WORK INSTRUCTION: When you output the entries, begin with the first line and end with the line containing "## Dynamic Masks Tool", keeping each line exactly as it is.

MATERIAL FOR THE TASK:
########
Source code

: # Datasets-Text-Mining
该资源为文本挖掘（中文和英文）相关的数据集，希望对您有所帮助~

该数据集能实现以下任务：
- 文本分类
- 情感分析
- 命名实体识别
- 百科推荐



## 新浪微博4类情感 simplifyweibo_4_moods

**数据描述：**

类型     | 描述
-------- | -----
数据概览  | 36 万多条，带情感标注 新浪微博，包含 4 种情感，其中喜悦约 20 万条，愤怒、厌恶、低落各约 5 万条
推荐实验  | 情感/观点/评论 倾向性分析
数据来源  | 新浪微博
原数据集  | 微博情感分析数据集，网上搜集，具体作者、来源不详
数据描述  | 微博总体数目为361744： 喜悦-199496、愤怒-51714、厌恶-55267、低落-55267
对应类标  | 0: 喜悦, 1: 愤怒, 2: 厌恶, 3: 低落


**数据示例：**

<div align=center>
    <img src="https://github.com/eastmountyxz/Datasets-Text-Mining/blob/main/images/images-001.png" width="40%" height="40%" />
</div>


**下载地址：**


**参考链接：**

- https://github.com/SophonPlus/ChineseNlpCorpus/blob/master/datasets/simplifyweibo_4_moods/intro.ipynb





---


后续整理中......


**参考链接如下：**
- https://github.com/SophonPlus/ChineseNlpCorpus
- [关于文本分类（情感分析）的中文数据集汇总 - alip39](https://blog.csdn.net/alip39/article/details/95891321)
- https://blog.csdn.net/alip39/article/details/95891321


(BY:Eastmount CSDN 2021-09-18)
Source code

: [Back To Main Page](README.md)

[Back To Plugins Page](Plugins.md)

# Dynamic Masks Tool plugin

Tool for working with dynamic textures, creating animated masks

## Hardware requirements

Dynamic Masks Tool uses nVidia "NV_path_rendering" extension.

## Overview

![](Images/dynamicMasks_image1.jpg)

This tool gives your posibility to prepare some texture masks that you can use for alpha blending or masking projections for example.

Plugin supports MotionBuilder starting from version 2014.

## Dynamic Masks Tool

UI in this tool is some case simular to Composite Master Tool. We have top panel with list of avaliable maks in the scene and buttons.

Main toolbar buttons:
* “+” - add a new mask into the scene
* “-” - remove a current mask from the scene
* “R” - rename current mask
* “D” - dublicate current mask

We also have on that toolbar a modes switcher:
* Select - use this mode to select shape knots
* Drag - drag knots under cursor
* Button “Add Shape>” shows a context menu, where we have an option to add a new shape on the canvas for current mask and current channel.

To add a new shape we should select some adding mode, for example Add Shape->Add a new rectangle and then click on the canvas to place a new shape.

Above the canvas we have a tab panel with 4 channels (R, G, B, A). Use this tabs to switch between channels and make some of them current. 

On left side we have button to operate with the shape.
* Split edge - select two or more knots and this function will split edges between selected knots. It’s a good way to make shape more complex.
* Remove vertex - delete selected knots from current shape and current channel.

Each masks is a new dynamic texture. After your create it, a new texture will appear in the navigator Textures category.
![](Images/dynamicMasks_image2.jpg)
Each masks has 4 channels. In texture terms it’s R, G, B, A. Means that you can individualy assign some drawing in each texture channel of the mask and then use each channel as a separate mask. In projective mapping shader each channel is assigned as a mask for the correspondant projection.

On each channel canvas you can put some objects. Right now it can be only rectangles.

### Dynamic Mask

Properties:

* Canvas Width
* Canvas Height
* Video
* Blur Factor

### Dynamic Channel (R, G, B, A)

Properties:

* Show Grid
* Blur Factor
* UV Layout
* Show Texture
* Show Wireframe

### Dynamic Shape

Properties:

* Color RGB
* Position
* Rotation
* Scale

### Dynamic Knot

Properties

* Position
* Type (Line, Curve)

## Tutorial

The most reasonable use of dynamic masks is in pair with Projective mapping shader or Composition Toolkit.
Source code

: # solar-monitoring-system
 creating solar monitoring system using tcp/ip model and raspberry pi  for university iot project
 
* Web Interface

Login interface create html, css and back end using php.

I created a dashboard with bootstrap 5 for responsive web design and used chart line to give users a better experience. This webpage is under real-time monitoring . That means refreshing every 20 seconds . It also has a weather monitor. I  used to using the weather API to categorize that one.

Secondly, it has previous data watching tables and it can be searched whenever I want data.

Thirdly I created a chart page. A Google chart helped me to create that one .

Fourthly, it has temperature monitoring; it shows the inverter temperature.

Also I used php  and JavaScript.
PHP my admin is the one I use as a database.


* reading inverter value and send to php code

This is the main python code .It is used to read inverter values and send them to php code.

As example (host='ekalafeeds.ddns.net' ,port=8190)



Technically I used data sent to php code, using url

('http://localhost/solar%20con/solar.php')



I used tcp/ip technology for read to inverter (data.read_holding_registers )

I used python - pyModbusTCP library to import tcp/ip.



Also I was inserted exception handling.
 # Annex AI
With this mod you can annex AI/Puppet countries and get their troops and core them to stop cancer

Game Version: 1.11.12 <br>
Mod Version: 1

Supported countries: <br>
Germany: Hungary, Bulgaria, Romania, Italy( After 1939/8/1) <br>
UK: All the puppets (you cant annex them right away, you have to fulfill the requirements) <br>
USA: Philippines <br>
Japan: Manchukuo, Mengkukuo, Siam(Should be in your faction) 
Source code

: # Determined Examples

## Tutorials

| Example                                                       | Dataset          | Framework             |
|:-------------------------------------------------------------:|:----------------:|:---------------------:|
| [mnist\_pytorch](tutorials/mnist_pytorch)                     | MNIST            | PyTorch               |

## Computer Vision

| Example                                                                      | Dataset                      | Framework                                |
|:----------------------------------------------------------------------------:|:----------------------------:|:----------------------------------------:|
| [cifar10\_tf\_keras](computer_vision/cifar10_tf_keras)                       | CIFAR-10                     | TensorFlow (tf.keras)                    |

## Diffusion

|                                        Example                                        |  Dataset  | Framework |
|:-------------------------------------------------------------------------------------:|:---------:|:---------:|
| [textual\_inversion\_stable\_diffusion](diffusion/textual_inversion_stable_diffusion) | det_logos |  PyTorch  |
########
COMPLETED EXERCISE:
Source code

: # Datasets-Text-Mining
该资源为文本挖掘（中文和英文）相关的数据集，希望对您有所帮助~

该数据集能实现以下任务：
- 文本分类
- 情感分析
- 命名实体识别
- 百科推荐



## 新浪微博4类情感 simplifyweibo_4_moods

**数据描述：**

类型     | 描述
-------- | -----
数据概览  | 36 万多条，带情感标注 新浪微博，包含 4 种情感，其中喜悦约 20 万条，愤怒、厌恶、低落各约 5 万条
推荐实验  | 情感/观点/评论 倾向性分析
数据来源  | 新浪微博
原数据集  | 微博情感分析数据集，网上搜集，具体作者、来源不详
数据描述  | 微博总体数目为361744： 喜悦-199496、愤怒-51714、厌恶-55267、低落-55267
对应类标  | 0: 喜悦, 1: 愤怒, 2: 厌恶, 3: 低落


**数据示例：**

<div align=center>
    <img src="https://github.com/eastmountyxz/Datasets-Text-Mining/blob/main/images/images-001.png" width="40%" height="40%" />
</div>


**下载地址：**


**参考链接：**

- https://github.com/SophonPlus/ChineseNlpCorpus/blob/master/datasets/simplifyweibo_4_moods/intro.ipynb





---


后续整理中......


**参考链接如下：**
- https://github.com/SophonPlus/ChineseNlpCorpus
- [关于文本分类（情感分析）的中文数据集汇总 - alip39](https://blog.csdn.net/alip39/article/details/95891321)
- https://blog.csdn.net/alip39/article/details/95891321


(BY:Eastmount CSDN 2021-09-18)
Source code

: [Back To Main Page](README.md)

[Back To Plugins Page](Plugins.md)

# Dynamic Masks Tool plugin

Tool for working with dynamic textures, creating animated masks

## Hardware requirements

Dynamic Masks Tool uses nVidia "NV_path_rendering" extension.

## Overview

![](Images/dynamicMasks_image1.jpg)

This tool gives your posibility to prepare some texture masks that you can use for alpha blending or masking projections for example.

Plugin supports MotionBuilder starting from version 2014.

## Dynamic Masks Tool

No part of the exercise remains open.